Rising demand for air cargo enabled Virgin Atlantic Cargo to push up yields in the first quarter. Sales rose by 36 per cent, driven by a 25 per cent increase in tonnage.
However, John Lloyd, director of Virgin Cargo, warned however that the recovery could be destabilised by excess capacity in the market.
“The challenge now, with capacity rising again in many markets, is to ensure the industry maintains and builds upon this demand by taking sensible decisions on capacity.”

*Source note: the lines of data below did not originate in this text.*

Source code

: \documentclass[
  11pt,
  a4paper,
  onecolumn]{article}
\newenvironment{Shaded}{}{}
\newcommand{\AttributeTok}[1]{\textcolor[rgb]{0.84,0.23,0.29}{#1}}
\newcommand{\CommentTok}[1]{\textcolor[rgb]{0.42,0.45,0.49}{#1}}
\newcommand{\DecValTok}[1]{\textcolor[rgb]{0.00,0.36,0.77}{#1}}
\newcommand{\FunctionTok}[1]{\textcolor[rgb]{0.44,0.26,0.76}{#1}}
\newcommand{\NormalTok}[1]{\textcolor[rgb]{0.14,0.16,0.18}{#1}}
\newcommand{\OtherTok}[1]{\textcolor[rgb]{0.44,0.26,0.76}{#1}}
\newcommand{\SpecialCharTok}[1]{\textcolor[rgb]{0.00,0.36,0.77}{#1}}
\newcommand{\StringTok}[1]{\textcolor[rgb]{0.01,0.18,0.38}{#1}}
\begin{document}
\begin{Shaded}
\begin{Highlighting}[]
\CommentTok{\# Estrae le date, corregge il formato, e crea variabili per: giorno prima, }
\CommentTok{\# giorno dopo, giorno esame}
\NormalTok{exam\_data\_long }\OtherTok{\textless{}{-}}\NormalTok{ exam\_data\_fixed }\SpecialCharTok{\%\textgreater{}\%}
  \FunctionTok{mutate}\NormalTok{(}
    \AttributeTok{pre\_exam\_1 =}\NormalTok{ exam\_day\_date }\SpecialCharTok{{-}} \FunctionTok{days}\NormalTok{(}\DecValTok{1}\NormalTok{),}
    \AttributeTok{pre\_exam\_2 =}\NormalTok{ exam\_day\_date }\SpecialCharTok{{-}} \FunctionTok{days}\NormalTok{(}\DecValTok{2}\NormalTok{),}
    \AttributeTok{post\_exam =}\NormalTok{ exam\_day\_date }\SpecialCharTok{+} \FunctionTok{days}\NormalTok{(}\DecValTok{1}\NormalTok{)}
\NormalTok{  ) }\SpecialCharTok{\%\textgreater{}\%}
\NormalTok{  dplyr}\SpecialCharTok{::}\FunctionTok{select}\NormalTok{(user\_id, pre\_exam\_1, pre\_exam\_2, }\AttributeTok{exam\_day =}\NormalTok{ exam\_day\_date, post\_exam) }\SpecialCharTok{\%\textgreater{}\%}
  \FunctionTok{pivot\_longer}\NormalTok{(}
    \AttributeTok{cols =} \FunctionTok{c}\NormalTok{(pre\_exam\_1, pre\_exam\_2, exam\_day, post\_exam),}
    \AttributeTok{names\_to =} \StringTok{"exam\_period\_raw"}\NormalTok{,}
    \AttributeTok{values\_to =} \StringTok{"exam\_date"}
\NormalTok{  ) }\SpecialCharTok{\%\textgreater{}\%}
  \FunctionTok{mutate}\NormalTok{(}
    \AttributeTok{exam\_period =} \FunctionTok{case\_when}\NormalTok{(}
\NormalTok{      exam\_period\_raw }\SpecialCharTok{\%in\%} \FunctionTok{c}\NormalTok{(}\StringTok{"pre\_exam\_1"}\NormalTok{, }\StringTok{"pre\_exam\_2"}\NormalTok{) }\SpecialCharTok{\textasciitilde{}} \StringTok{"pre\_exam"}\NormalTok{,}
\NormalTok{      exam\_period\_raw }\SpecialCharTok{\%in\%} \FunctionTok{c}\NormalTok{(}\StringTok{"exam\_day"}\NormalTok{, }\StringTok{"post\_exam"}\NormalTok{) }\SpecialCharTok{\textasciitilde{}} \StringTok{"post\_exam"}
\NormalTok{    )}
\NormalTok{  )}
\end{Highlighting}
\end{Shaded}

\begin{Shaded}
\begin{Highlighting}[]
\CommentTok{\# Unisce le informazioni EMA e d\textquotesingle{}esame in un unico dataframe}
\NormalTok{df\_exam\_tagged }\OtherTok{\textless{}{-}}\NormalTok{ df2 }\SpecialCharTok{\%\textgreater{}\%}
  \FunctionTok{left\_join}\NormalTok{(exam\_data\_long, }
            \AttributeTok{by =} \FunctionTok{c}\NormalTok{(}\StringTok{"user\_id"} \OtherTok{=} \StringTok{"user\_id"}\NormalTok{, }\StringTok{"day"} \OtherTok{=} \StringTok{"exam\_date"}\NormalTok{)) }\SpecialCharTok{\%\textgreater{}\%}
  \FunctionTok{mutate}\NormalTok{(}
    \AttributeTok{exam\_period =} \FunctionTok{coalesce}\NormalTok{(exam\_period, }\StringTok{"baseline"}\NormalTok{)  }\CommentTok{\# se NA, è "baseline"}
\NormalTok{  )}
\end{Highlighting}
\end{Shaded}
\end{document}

Virgin Atlantic Cargo expects a series of factors to contribute to growth in 2010/11, including V Australia’s increased flying programme, an upturn in volume and yields to and from its markets in the Americas and Caribbean, Africa, India, the UAE, Asia and Australia, and improvements in revenue management operations.
For the 2009/10 financial year Virgin reported cargo sales of £161m from the carriage of 194,000 tons of airfreight on the Virgin Atlantic Airlines and V Australia networks.
“The air cargo industry has never seen a dip like the one experienced in 2008/9,” said Lloyd. “We were quick to take action and as a result, although our revenues and tonnage declined 19 per cent and 6 per cent respectively, we managed our way through the downturn far better than most other carriers and suffered considerably less impact.
“This result was achieved by undertaking difficult but necessary cost control measures, the rationalisation of capacity in the marketplace, and improved conditions in quarters three and four, particularly pre-Christmas and from the Far East.”